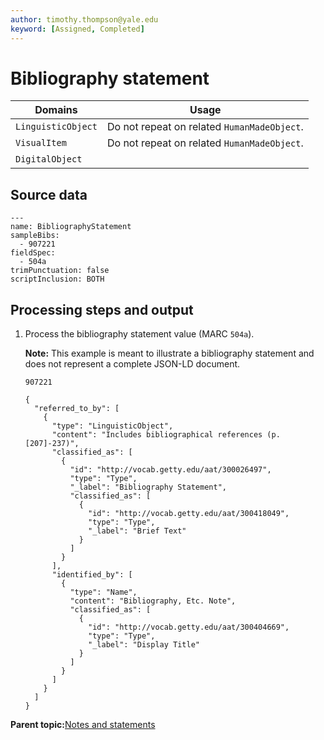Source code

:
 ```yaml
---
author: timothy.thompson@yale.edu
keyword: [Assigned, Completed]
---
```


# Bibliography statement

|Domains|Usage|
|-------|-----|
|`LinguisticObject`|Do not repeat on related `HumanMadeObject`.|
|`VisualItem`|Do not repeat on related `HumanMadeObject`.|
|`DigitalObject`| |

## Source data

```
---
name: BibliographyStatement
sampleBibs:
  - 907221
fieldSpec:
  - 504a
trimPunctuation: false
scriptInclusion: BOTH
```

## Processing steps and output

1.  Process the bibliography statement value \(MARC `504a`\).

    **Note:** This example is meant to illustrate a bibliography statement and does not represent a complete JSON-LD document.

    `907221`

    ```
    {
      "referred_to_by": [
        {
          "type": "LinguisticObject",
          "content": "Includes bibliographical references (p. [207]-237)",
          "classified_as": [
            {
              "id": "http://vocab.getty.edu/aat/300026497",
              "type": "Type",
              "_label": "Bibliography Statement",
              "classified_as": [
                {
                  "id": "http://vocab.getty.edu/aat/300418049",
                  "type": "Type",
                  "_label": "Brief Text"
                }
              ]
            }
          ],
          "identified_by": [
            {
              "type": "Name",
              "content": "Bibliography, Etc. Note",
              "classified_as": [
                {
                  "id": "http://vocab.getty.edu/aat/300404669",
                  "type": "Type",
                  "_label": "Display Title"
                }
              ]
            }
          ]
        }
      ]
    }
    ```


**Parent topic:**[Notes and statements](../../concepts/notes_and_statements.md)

→ **Activity**
Filter the listing above for the string "related" and copy every matching line.

→ **Result of this exercise**
|`LinguisticObject`|Do not repeat on related `HumanMadeObject`.|
|`VisualItem`|Do not repeat on related `HumanMadeObject`.|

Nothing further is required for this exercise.